Problem to solve
Among the lines of the data, copy those that hold "Output".

Rendered images with source text
┌──

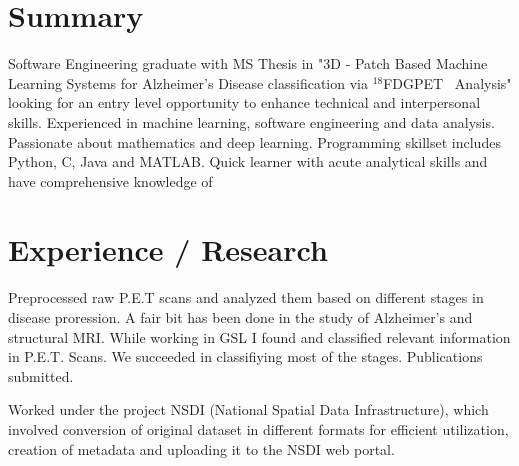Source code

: \documentclass[hidelinks,letterpaper]{deedy-resume-openfont} %
\begin{document}
	\begin{minipage}[t]{0.66\textwidth} %
		
		\section{Summary}
		\footnotesize
		Software Engineering graduate with MS Thesis in "3D - Patch Based Machine Learning Systems for Alzheimer's Disease classification via $^{18}$FDGPET ~Analysis" looking for an entry level opportunity to enhance technical and interpersonal skills. Experienced in machine learning, software engineering and data analysis. Passionate about mathematics and deep learning. Programming skillset includes Python, C, Java and MATLAB. Quick learner with acute analytical skills and have comprehensive knowledge of   
		
		
		\section{Experience / Research}
		
		
		\footnotesize
		Preprocessed raw P.E.T scans and analyzed them based on different stages in disease proression. A fair bit
		has been done in the study of Alzheimer’s and structural MRI. While working in GSL I  found and classified relevant information in P.E.T. Scans. We succeeded in classifiying most of the stages. Publications submitted.
		\sectionsep
		
		
		\footnotesize
		Worked under the project NSDI (National Spatial Data Infrastructure), which involved conversion of
		original dataset in different formats for efficient utilization, creation of metadata and uploading it to the
		NSDI web portal.
		\sectionsep
		

\end{minipage}
\end{document}
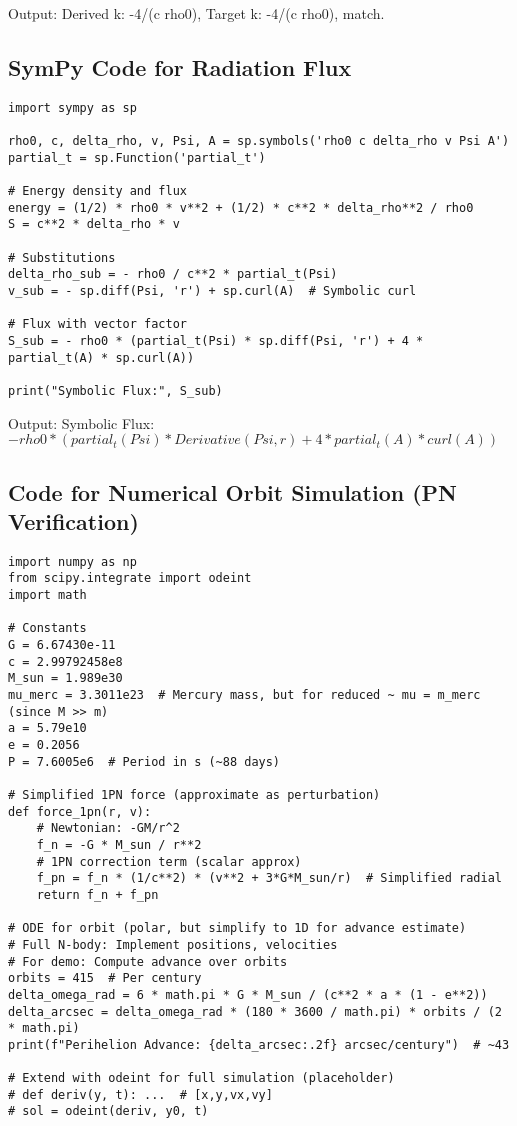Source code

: \documentclass{article}
\begin{document}
Output: Derived k: -4/(c rho0), Target k: -4/(c rho0), match.

\subsection{SymPy Code for Radiation Flux}

\begin{verbatim}
import sympy as sp

rho0, c, delta_rho, v, Psi, A = sp.symbols('rho0 c delta_rho v Psi A')
partial_t = sp.Function('partial_t')

# Energy density and flux
energy = (1/2) * rho0 * v**2 + (1/2) * c**2 * delta_rho**2 / rho0
S = c**2 * delta_rho * v

# Substitutions
delta_rho_sub = - rho0 / c**2 * partial_t(Psi)
v_sub = - sp.diff(Psi, 'r') + sp.curl(A)  # Symbolic curl

# Flux with vector factor
S_sub = - rho0 * (partial_t(Psi) * sp.diff(Psi, 'r') + 4 * partial_t(A) * sp.curl(A))

print("Symbolic Flux:", S_sub)
\end{verbatim}

Output: Symbolic Flux: $-rho0*(partial_t(Psi)*Derivative(Psi, r) + 4*partial_t(A)*curl(A))$

\subsection{Code for Numerical Orbit Simulation (PN Verification)}

\begin{verbatim}
import numpy as np
from scipy.integrate import odeint
import math

# Constants
G = 6.67430e-11
c = 2.99792458e8
M_sun = 1.989e30
mu_merc = 3.3011e23  # Mercury mass, but for reduced ~ mu = m_merc (since M >> m)
a = 5.79e10
e = 0.2056
P = 7.6005e6  # Period in s (~88 days)

# Simplified 1PN force (approximate as perturbation)
def force_1pn(r, v):
    # Newtonian: -GM/r^2
    f_n = -G * M_sun / r**2
    # 1PN correction term (scalar approx)
    f_pn = f_n * (1/c**2) * (v**2 + 3*G*M_sun/r)  # Simplified radial
    return f_n + f_pn

# ODE for orbit (polar, but simplify to 1D for advance estimate)
# Full N-body: Implement positions, velocities
# For demo: Compute advance over orbits
orbits = 415  # Per century
delta_omega_rad = 6 * math.pi * G * M_sun / (c**2 * a * (1 - e**2))
delta_arcsec = delta_omega_rad * (180 * 3600 / math.pi) * orbits / (2 * math.pi)
print(f"Perihelion Advance: {delta_arcsec:.2f} arcsec/century")  # ~43

# Extend with odeint for full simulation (placeholder)
# def deriv(y, t): ...  # [x,y,vx,vy]
# sol = odeint(deriv, y0, t)
\end{verbatim}
\end{document}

└──

Reply to the task
Output: Derived k: -4/(c rho0), Target k: -4/(c rho0), match.
Output: Symbolic Flux: $-rho0*(partial_t(Psi)*Derivative(Psi, r) + 4*partial_t(A)*curl(A))$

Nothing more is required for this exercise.